▶ **YOUR GOAL**
Omit the pictures, and output the rest of the entries exactly as written.
BEGIN SOURCE RECORDS
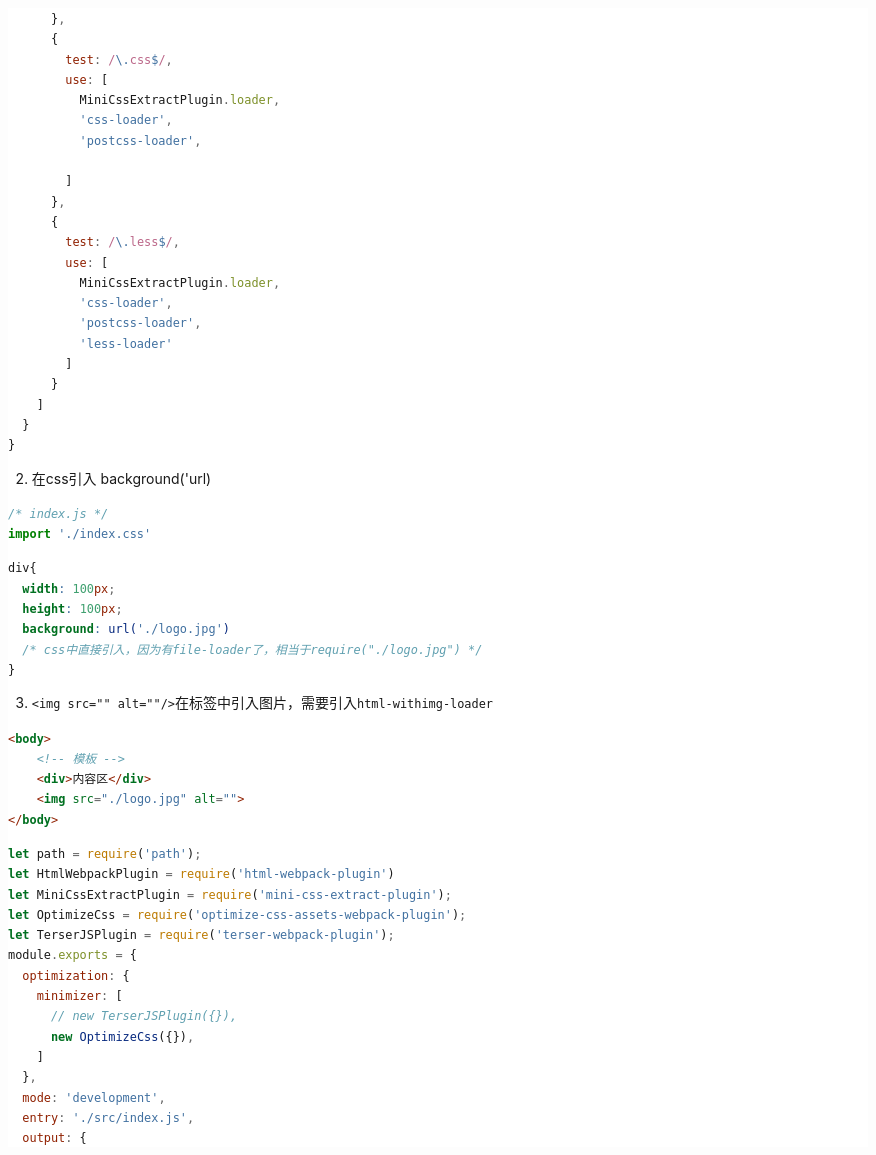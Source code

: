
 ```javascript
      },
      {
        test: /\.css$/,
        use: [
          MiniCssExtractPlugin.loader,
          'css-loader',
          'postcss-loader',

        ]
      },
      {
        test: /\.less$/,
        use: [
          MiniCssExtractPlugin.loader,
          'css-loader',
          'postcss-loader',
          'less-loader'
        ]
      }
    ]
  }
}
```

2. 在css引入 background('url)

```javascript
/* index.js */
import './index.css'
```

```css
div{
  width: 100px;
  height: 100px;
  background: url('./logo.jpg') 
  /* css中直接引入，因为有file-loader了，相当于require("./logo.jpg") */
}
```

3. `<img src="" alt=""/>`在标签中引入图片，需要引入`html-withimg-loader`

```html
<body>
    <!-- 模板 -->
    <div>内容区</div>
    <img src="./logo.jpg" alt="">
</body>
```

```javascript
let path = require('path');
let HtmlWebpackPlugin = require('html-webpack-plugin')
let MiniCssExtractPlugin = require('mini-css-extract-plugin');
let OptimizeCss = require('optimize-css-assets-webpack-plugin');
let TerserJSPlugin = require('terser-webpack-plugin');
module.exports = {
  optimization: {
    minimizer: [
      // new TerserJSPlugin({}),
      new OptimizeCss({}),
    ]
  },
  mode: 'development',
  entry: './src/index.js',
  output: {
```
END SOURCE RECORDS
▶ **WRITTEN RESPONSE**
Source code

:
 ```javascript
      },
      {
        test: /\.css$/,
        use: [
          MiniCssExtractPlugin.loader,
          'css-loader',
          'postcss-loader',

        ]
      },
      {
        test: /\.less$/,
        use: [
          MiniCssExtractPlugin.loader,
          'css-loader',
          'postcss-loader',
          'less-loader'
        ]
      }
    ]
  }
}
```

2. 在css引入 background('url)

```javascript
/* index.js */
import './index.css'
```

```css
div{
  width: 100px;
  height: 100px;
  background: url('./logo.jpg') 
  /* css中直接引入，因为有file-loader了，相当于require("./logo.jpg") */
}
```

3. `<img src="" alt=""/>`在标签中引入图片，需要引入`html-withimg-loader`

```html
<body>
    <!-- 模板 -->
    <div>内容区</div>
    <img src="./logo.jpg" alt="">
</body>
```

```javascript
let path = require('path');
let HtmlWebpackPlugin = require('html-webpack-plugin')
let MiniCssExtractPlugin = require('mini-css-extract-plugin');
let OptimizeCss = require('optimize-css-assets-webpack-plugin');
let TerserJSPlugin = require('terser-webpack-plugin');
module.exports = {
  optimization: {
    minimizer: [
      // new TerserJSPlugin({}),
      new OptimizeCss({}),
    ]
  },
  mode: 'development',
  entry: './src/index.js',
  output: {
```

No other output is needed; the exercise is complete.